New York City Mayor Bloomberg was joined by Housing and Urban Development Secretary Shaun Donovan Monday to unveil recommendations outlined in the federal Hurricane Sandy Recovery Task Force report. Josh Robin has more on the reports and possible "soft spots" in the city.
NEW YORK CITY, N.Y. -- With a quick mouse click, a chilling picture emerges. Which streets scientists predict will be underwater in this time of rising sea levels.
"This is what the future looks like," said U.S. Secretary of Housing Shaun Donovan.
Shaun Donovan is president Obama's point-man on post-Sandy recovery. He joined Mayor Bloomberg Monday in an area flooded last October to tout how the federal government wants smarter planning after Hurricane Sandy.
Donovan said, "What you see is an understanding that our climate is changing and that we have to build differently."

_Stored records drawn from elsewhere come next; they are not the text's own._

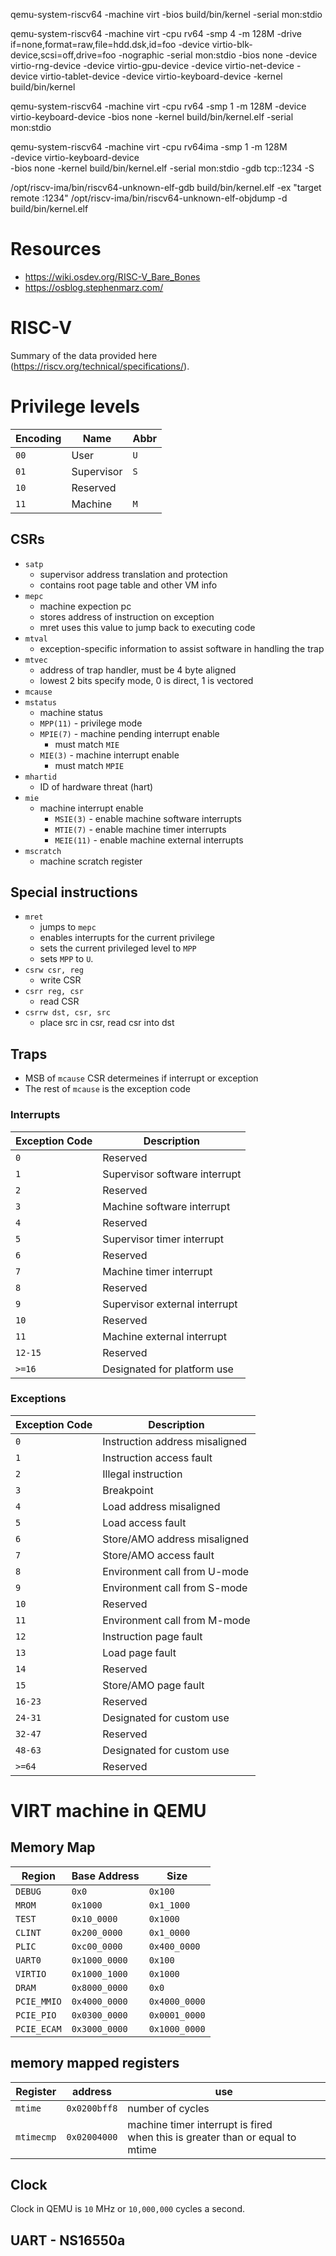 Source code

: qemu-system-riscv64 -machine virt -bios build/bin/kernel -serial mon:stdio

qemu-system-riscv64 -machine virt -cpu rv64 -smp 4 -m 128M -drive if=none,format=raw,file=hdd.dsk,id=foo -device virtio-blk-device,scsi=off,drive=foo -nographic -serial mon:stdio -bios none -device virtio-rng-device -device virtio-gpu-device -device virtio-net-device -device virtio-tablet-device -device virtio-keyboard-device -kernel build/bin/kernel

qemu-system-riscv64 -machine virt -cpu rv64 -smp 1 -m 128M -device virtio-keyboard-device -bios none -kernel build/bin/kernel.elf -serial mon:stdio

<!-- # -device virtio-gpu-device -->

qemu-system-riscv64 -machine virt -cpu rv64ima -smp 1 -m 128M \
-device virtio-keyboard-device \
-bios none -kernel build/bin/kernel.elf -serial mon:stdio -gdb tcp::1234 -S

/opt/riscv-ima/bin/riscv64-unknown-elf-gdb build/bin/kernel.elf -ex "target remote :1234"
/opt/riscv-ima/bin/riscv64-unknown-elf-objdump -d build/bin/kernel.elf

# Resources

- https://wiki.osdev.org/RISC-V_Bare_Bones
- https://osblog.stephenmarz.com/

# RISC-V

Summary of the data provided here (https://riscv.org/technical/specifications/).

# Privilege levels

| Encoding | Name       | Abbr |
| -------- | ---------- | ---- |
| `00`       | User       | `U`   |
| `01`       | Supervisor | `S`    |
| `10`       | Reserved   |      |
| `11`       | Machine    | `M`    |

## CSRs

- `satp`
  - supervisor address translation and protection
  - contains root page table and other VM info
- `mepc`
  - machine expection pc
  - stores address of instruction on exception
  - mret uses this value to jump back to executing code
- `mtval`
  - exception-specific information to assist software in handling the trap
- `mtvec`
  - address of trap handler, must be 4 byte aligned
  - lowest 2 bits specify mode, 0 is direct, 1 is vectored
- `mcause`
- `mstatus`
  - machine status
  - `MPP(11)` - privilege mode
  - `MPIE(7)` - machine pending interrupt enable
    - must match `MIE`
  - `MIE(3)` - machine interrupt enable
    - must match `MPIE`
- `mhartid`
  - ID of hardware threat (hart)
- `mie`
  - machine interrupt enable
    - `MSIE(3)` - enable machine software interrupts
    - `MTIE(7)` - enable machine timer interrupts
    - `MEIE(11)` - enable machine external interrupts
- `mscratch`
  - machine scratch register

## Special instructions

- `mret`
  - jumps to `mepc`
  - enables interrupts for the current privilege
  - sets the current privileged level to `MPP`
  - sets `MPP` to `U`.
- `csrw csr, reg`
  - write CSR
- `csrr reg, csr`
  - read CSR
- `csrrw dst, csr, src`
  - place src in csr, read csr into dst

## Traps

- MSB of `mcause` CSR determeines if interrupt or exception
- The rest of `mcause` is the exception code

### Interrupts

| Exception Code | Description                   |
| -------------- | ----------------------------- |
| `0`            | Reserved                      |
| `1`            | Supervisor software interrupt |
| `2`            | Reserved                      |
| `3`            | Machine software interrupt    |
| `4`            | Reserved                      |
| `5`            | Supervisor timer interrupt    |
| `6`            | Reserved                      |
| `7`            | Machine timer interrupt       |
| `8`            | Reserved                      |
| `9`            | Supervisor external interrupt |
| `10`           | Reserved                      |
| `11`           | Machine external interrupt    |
| `12-15`        | Reserved                      |
| `>=16`         | Designated for platform use   |

### Exceptions

| Exception Code | Description                    |
| -------------- | ------------------------------ |
| `0`            | Instruction address misaligned |
| `1`            | Instruction access fault       |
| `2`            | Illegal instruction            |
| `3`            | Breakpoint                     |
| `4`            | Load address misaligned        |
| `5`            | Load access fault              |
| `6`            | Store/AMO address misaligned   |
| `7`            | Store/AMO access fault         |
| `8`            | Environment call from U-mode   |
| `9`            | Environment call from S-mode   |
| `10`           | Reserved                       |
| `11`           | Environment call from M-mode   |
| `12`           | Instruction page fault         |
| `13`           | Load page fault                |
| `14`           | Reserved                       |
| `15`           | Store/AMO page fault           |
| `16-23`        | Reserved                       |
| `24-31`        | Designated for custom use      |
| `32-47`        | Reserved                       |
| `48-63`        | Designated for custom use      |
| `>=64`         | Reserved                       |

# VIRT machine in QEMU

## Memory Map

| Region      | Base Address  | Size          |
| ----------- | ------------- | ------------- |
| `DEBUG`     | `0x0`         | `0x100`       |
| `MROM`      | `0x1000`      | `0x1_1000`    |
| `TEST`      | `0x10_0000`   | `0x1000`      |
| `CLINT`     | `0x200_0000`  | `0x1_0000`    |
| `PLIC`      | `0xc00_0000`  | `0x400_0000`  |
| `UART0`     | `0x1000_0000` | `0x100`       |
| `VIRTIO`    | `0x1000_1000` | `0x1000`      |
| `DRAM`      | `0x8000_0000` | `0x0`         |
| `PCIE_MMIO` | `0x4000_0000` | `0x4000_0000` |
| `PCIE_PIO`  | `0x0300_0000` | `0x0001_0000` |
| `PCIE_ECAM` | `0x3000_0000` | `0x1000_0000` |

## memory mapped registers

| Register   | address      | use                                                                             |
| ---------- | ------------ | ------------------------------------------------------------------------------- |
| `mtime`    | `0x0200bff8` | number of cycles                                                                |
| `mtimecmp` | `0x02004000` | machine timer interrupt is fired<br>when this is greater than or equal to mtime |

## Clock

Clock in QEMU is `10` MHz or `10,000,000` cycles a second.


## UART - NS16550a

Apart from the website, it's proposing local governments share information, help homeowners with skyrocketing flood insurance and insulate electrical grids from water surges after Sandy turned off much of the city's power.
Sandy also knocked out sewage treatment plants across the region, but not one on the Brooklyn-Queens border. The federal government wants to replicate its resiliency designs elsewhere. And Donovan suggests cities follow New York's ambitious plan for post-Sandy rebuilding.
The Bloomberg administration is trying to reshape much of the city's waterfront. Among the bigger projects are removable gates along lower Manhattan's shorelines, storm surge barriers in Newtown Creek, the Gowanus Canal and elsewhere, even a new neighborhood near the South Street Seaport that would absorb rising sea levels.
"I believe strongly that it should serve as a guideline and as a model," Donovan said.
"Our efforts to help those impacted by Sandy and to protect our city in the future will continue to ramp up," said New York City Mayor Michael Bloomberg.
But Bloomberg's term ends at the end of the year. With planning for much of these major protects only just begun, it will fall to the next mayor to see they continue. That's to say nothing of new leaders in Washington, D.C., the source of much of the money to fund them.